The verdict is a triumph of Philippine justice, one definitely worth celebrating. It’s rare for the masterminds of journalists’ murders to face trial, so this case marks a milestone in a country where 145 journalists have been killed since the early 1990s. It also provides a glimmer of hope, especially to journalists and human rights workers who have borne the brunt of President Rodrigo Duterte’s assault on democratic norms.
Since he assumed office three-and-a-half years ago, Duterte has insulted and intimidated journalists and denigrated human rights activists. Once, when asked about media killings, he said, “Just because you’re a journalist, you are not exempted from assassination if you’re a son of a bitch.” Morale in the press today is low, with journalists struggling against presidential harassment and overly cautious press proprietors fearful of Duterte’s ire. Today, for the first time in years, journalists beaten down by the pummeling of a populist president had reason to celebrate.
After all, this was a judgment that beat the odds. Philippine courts are widely seen as corrupt and compromised. Trials are long and costly. Lawyers say it takes six to 10 years to try a criminal case, but some cases languish for as long 15 to 20. Not only that, only 3 of 10 cases brought by government prosecutors result in a conviction.

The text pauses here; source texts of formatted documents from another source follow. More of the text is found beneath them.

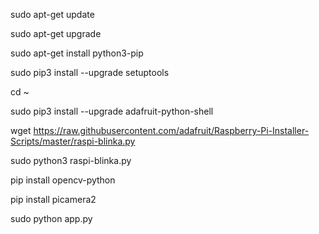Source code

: sudo apt-get update

sudo apt-get upgrade

sudo apt-get install python3-pip

sudo pip3 install --upgrade setuptools

cd ~

sudo pip3 install --upgrade adafruit-python-shell

wget https://raw.githubusercontent.com/adafruit/Raspberry-Pi-Installer-Scripts/master/raspi-blinka.py

sudo python3 raspi-blinka.py

pip install opencv-python

pip install picamera2

sudo python app.py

The Ampatuan family monopolized public office in Maguinadanao. The clan patriarch was governor, and various clan members held the mayoralties of nearly all the towns. They controlled a 2,000-strong private militia and had friends in high places, including then-President Gloria Macapagal Arroyo, for whom they had delivered votes. This was why they thought they could get away with what the Committee to Protect Journalists called the single deadliest attack on journalists in nearly 30 years.
Had the stars not aligned — had the judge been scared or corrupted, had the witnesses been too frightened to speak, had the case withered from the lack of public attention — today may not have been so joyous.
The Ampatuans are expected to appeal their case to the Supreme Court, and many more years will pass before a final judgment. Eighty of the 197 massacre suspects are still at large and pose a danger to the victims’ families. Private militias still roam Maguindanao and other provinces. Many police officers are on the payroll of political bosses such as the Ampatuans, who dispatched police officers under their control to the scene of the massacre.
And, yes, the justice system remains deeply dysfunctional — so much so that Duterte, in initiating a bloody war on drugs, has urged citizens to take the law into their own hands. The system is so corrupt, he argues, that vigilante justice is better than no justice at all.
But today is a real moment of grace. “Now no one can claim that he is politically powerful and above the law,” Soledad Mawis, the dean of the college of law of Lyceum University, said on national TV.
“This is a hopeful sign, after a dismal period when we thought our justice system is broken,” said Melinda Quintos de Jesus, director of a media watchdog. “Those of us who have been advocating for justice for this long period are quite satisfied that justice has been won. But the work is not over, we just have to keep going.”